Today I take a break from converting every car ever made into a hardtop to answer a question no one asked.
As some of you may know, when Chrysler rolled out the cab forward LH cars in the 1990s, they originally planned to have a Plymouth model called the Accolade. For reasons I can’t even begin to explain, I’ve been fascinated with 1990s cars lately, and when an image search for “Plymouth Accolade” turned up nothing I decided I should take a shot at it myself. Using the differences between the Chrysler Cirrus and Plymouth Breeze as a guide, this is what I ended up with.
Today’s Feature: What if Chrysler released the Plymouth Accolade alongside the Chrysler Concorde, Eagle Vision, and Dodge Intrepid?
And because I couldn’t help myself:
I LOVE this Hardtop Sedan concept!!!
If they’d just made the LH with a good transmission and a couple other things…
Yeah the first gen transmissions were a bit finicky, my first 1st gen was a 94 trep the 3.3L which was basically bullet proof, (although the 3.2 and 3.5 2nd gen motors were just as bullet proof, and the 2.7 was a hand grenade) that 94 would just drop into limp mode at random, I actually put a switch into the dash, plugged into the fuse for the transmission computer. When it would go into limp mode I would shift to neutral, flip the switch and put it back in gear. After that car I put a 00 42LE into a 95 LHS they had the bugs out by 98 just had to splice the wiring harnesses. It was really easy to find good 2nd gen transmissions, they were in the 2.7 cars (motors grenaded) good engines were in 3.2 3.5 cars (transmissions grenaded always)
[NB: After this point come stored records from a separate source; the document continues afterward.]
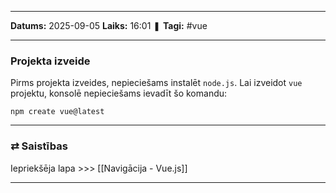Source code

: ___

**Datums:** 2025-09-05
**Laiks:** 16:01
❚ **Tagi:** #vue 

---
### Projekta izveide

Pirms projekta izveides, nepieciešams instalēt `node.js`.
Lai izveidot `vue` projektu, konsolē nepieciešams ievadīt šo komandu:

```
npm create vue@latest
```

---
### ⇄ Saistības

Iepriekšēja lapa >>> [[Navigācija - Vue.js]]

---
It likely would have hurt Chrysler further. If we use the Breeze as a guide the Breeze was ONLY available with the 4cyl engine but had comfort features standard. So the Accolade would have had the sludge-o-matic 2.7V6 (as the only engine likely) which combined with Ultradrive would have resulted in many angry owners.
If Chrysler hadn’t been obsessed with the on-again, off-again threats from Daimler-Benz – which first made overtures in 1996 – perhaps they would have focused on ironing out the bugs of the Ultradrive.
I’ve never bought the Conventional Wisdom that it’s possible to have “too many brands.” Moves made after discontinuing a brand, proves this out…once Plymouth was dead, Chrysler moved several models downward to fill the holes left….
…fill the HOLES? You mean, that brand actually had a MARKET? How the HELL do you SAVE MONEY by NOT filling a market?
The problem was, frankly, blatant badge-engineering. With Olds and other GM brands; with Plymouth. In the end, with Saturn. The argument could be made that keeping a separate marketing-and-dealership arm around, made the economies unworkable; but in Plymouth’s case, it was paired up with Chrysler. And there were cars in the Plymouth lineup (PT Cruiser and Prowler) that simply didn’t work as Chryslers.
Closing out brands is, variously, either a “churning” move to demonstrate that management is “taking action” on bad numbers, or else a new group asserting control and demonstrating it.
Plymouth’s demise was the latter. Like most of Daimler’s moves (right from the fiction of merger, and not takeover) it was ill-thought and poorly advised.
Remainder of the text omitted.